Herne Hill Peabody Estate, London (GB)
H.A. Darbishire, W.E. Wallis, V. Wilkins
Abstract
In 1862, American banker and philanthropist George Peabody, who worked in London, established a trust with the aim of improving the living conditions of London’s poor. The trustees decided to focus on the realization of good and affordable housing for the poorest members of the working class. Victorian England was very aware of the huge shortage of adequate housing for the poor, but the prevailing view was that the market had to resolve the matter. In support of the trustees’ proposal, Peabody eventually donated the – by the standards of the time – huge sum of £ 500.000. The basic principle of the Trust was that its activities were to be perpetual; therefore, the net income had to be sufficient to both achieve capital growth and to finance new projects.
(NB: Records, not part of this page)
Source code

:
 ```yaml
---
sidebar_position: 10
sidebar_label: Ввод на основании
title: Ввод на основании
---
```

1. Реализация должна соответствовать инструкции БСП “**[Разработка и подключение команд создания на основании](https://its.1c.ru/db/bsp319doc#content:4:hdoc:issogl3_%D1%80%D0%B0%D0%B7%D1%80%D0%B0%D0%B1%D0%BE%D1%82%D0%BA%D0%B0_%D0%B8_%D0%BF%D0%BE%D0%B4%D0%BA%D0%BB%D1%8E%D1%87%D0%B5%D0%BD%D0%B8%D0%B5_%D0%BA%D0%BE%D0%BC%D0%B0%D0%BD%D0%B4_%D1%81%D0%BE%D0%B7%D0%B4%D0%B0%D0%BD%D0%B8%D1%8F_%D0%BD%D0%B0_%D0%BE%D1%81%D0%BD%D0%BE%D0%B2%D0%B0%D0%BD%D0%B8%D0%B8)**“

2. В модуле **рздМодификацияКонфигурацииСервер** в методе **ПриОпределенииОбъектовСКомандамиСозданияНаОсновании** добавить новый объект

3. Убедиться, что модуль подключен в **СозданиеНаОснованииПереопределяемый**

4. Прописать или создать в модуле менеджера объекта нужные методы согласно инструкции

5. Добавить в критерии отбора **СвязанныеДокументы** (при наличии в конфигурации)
The first building project along Commercial Road in Spitalfields was completed in 1864. The design was by Henry Astley Darbishire, who would continue to be the Peabody Trust’s resident architect until 1885. Darbishire developed a standard that would be used by the Trust for more than 40 years. The simple and robust design of the standard Peabody Building allowed the achievement of a net yield of more than 3 per cent of the investment. The standard was designed as a rectangular volume of four, five or six floors with ten rooms each. The ten rooms were clustered into a total of five one-, two- or threeroom apartments. Each floor had two toilets and two sculleries for collective use on either side of a centrally located stairwell. The setup was extremely rational: clustering all sanitary facilities outside the dwellings kept the pipework to a minimum and always accessible for maintenance. The dwellings themselves were equipped with fireplaces and built-in cabinets. The windows were placed deep in the walls, flush with the plastering inside. The exterior was very sober, with merely a couple of horizontal ribbons and frames in the masonry, a classically framed main entrance its only decoration.